You may have noticed that after a deluge of baby goat photos and updates we've been relatively silent for the past 48 hours... We've been a little down, you see, some bad news arrived this past Friday night. It was about the baby goat.
After 2 whole days of milk and care, she had transformed from a lifeless rag doll to a sweet and perky little companion that had easily stolen our hearts. She raised her head and let out a soft baaa whenever we approached, nibbled preciously at grass and hay during the daytime, and somehow made waking up at 3 in the morning to warm a bottle, a joy.
Despite her great improvements, there were two things that were nagging at me by Friday afternoon. She still wasn't walking and something seemed to be wrong with one of her eyes. When she came to us, one of her eyes was swollen almost shut and goopy. I gently pulled it open and saw that there was some dirt embedded in in the fold of her third eyelid. I cleaned it out and had washed it 3x a day with warm water and chamomile and treated with an antibiotic ointment. Finally on Friday, it was alll cleared up and wide open, but something was still wrong. Her pupil in that one eye had remained dilated the entire time. It was so large you can't even see any of her iris. I googled and found that the dilated pupil could be indicative of a brain injury.
Then, while looking at her wiggling around, trying once again to get up, I noticed that she wasn't actually moving her hind legs. It looked like she was, but she wasn't. I was crushed. All of those feedings in the wee hours, snuggly naps after the bottle, and adorable little ear tosses had me pretty attached. I had been so excited and encouraged by her initial progress that I had allowed myself to imagine a future with this adorable little goat on our farm. Now I was faced with the possibility that she might never be able to walk by herself. What kind of future is that for a goat, an animal known to love to run and jump? I called my mom and cried as I told her what I thought might be going on.
I felt foolish, thinking that I shouldn't have let myself become so attached and emotionally involved. Now I wanted to take this baby goat, one that won't ever be a milker (Kiko's are meat goats) and "earn her keep" on the farm, to the vet, a potentially expensive proposition. I could tell that Scrapple was a bit wary, and I could understand why. I'm sure just imagining what sort of a vet bill a wife with a soft heart and lots of animals could rack up in just a few months was giving him an ulcer. Luckily, this time, a solution had come in the mail just a few weeks earlier - some rainy day cash given to me by Scrapple's Aunt T. I couldn't think of anything I'd rather spend it on.

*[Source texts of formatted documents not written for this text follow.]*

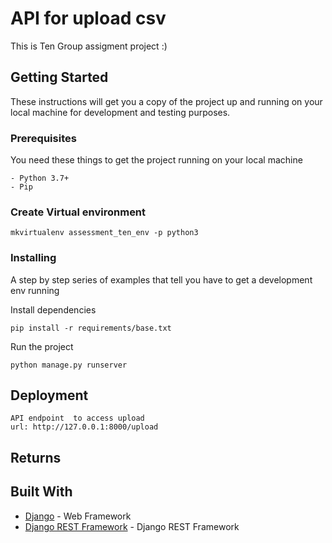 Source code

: # API for upload csv

This is Ten Group assigment project :)

## Getting Started

These instructions will get you a copy of the project up and running on your local machine for development and testing purposes. 

### Prerequisites

You need these things to get the project running on your local machine

```
- Python 3.7+
- Pip
```

### Create Virtual environment

```
mkvirtualenv assessment_ten_env -p python3
```

### Installing

A step by step series of examples that tell you have to get a development env running

Install dependencies

```
pip install -r requirements/base.txt
```


Run the project

```
python manage.py runserver
```

## Deployment

```
API endpoint  to access upload
url: http://127.0.0.1:8000/upload
```

## Returns 




## Built With

- [Django](http://www.djangoproject.com/) - Web Framework
- [Django REST Framework](https://www.djangorestframework.org/) - Django REST Framework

I took Willow to the vet on Saturday morning and it seems that we can unfortunately be almost positive that she is suffering from the after-effects of a head trauma. In actuality, her pupil is not dilated, her eye is full of blood, darkening it.
They gave her a shot of Banamine to bring down any internal swelling and help her eye drain, BoSe in case of a selenium deficiency (I didn't have any and had instead been giving crushed Selenium tablets along with Vitamin E and D in her milk once daily but figured a shot of it couldn't hurt and might help), and some B-12 which I asked for and they agreed might help her healing although not totally necessary.
There is some good news. She does have sensation in her hind legs, she can see out of her injured eye, and other than the problems associated with the head trauma, she is a very healthy little goat.
They recommended holding her up and letting her good feet work at the ground. I had already been doing that and had made a sling to help hold her up to practice walking, so we'll be keeping that up. They also suggested filling the sink or tub and getting her to try to walk in the water with less weight to bear. My mom is a physical therapist and she recommended moving her hind legs through their full range of motion for a few minutes each a few times each day to help with circulation and keep them from getting stiff. We'll be doing all of the above! The vet was very vague about her chances for recovery, basically saying that she could be on her feet in a day or two, or it could take a few weeks, or it could never happen...
I'm more than willing to keep trying for as long as it takes, as long as it doesn't turn into a situation where I'm just keeping her going for my own emotional well being and not rightfully considering her quality of life. It seems like that could be a very blurry line though and truly, I hope we don't have to go there.
Please keep the baby goat in your thoughts and keep your fingers crossed for her!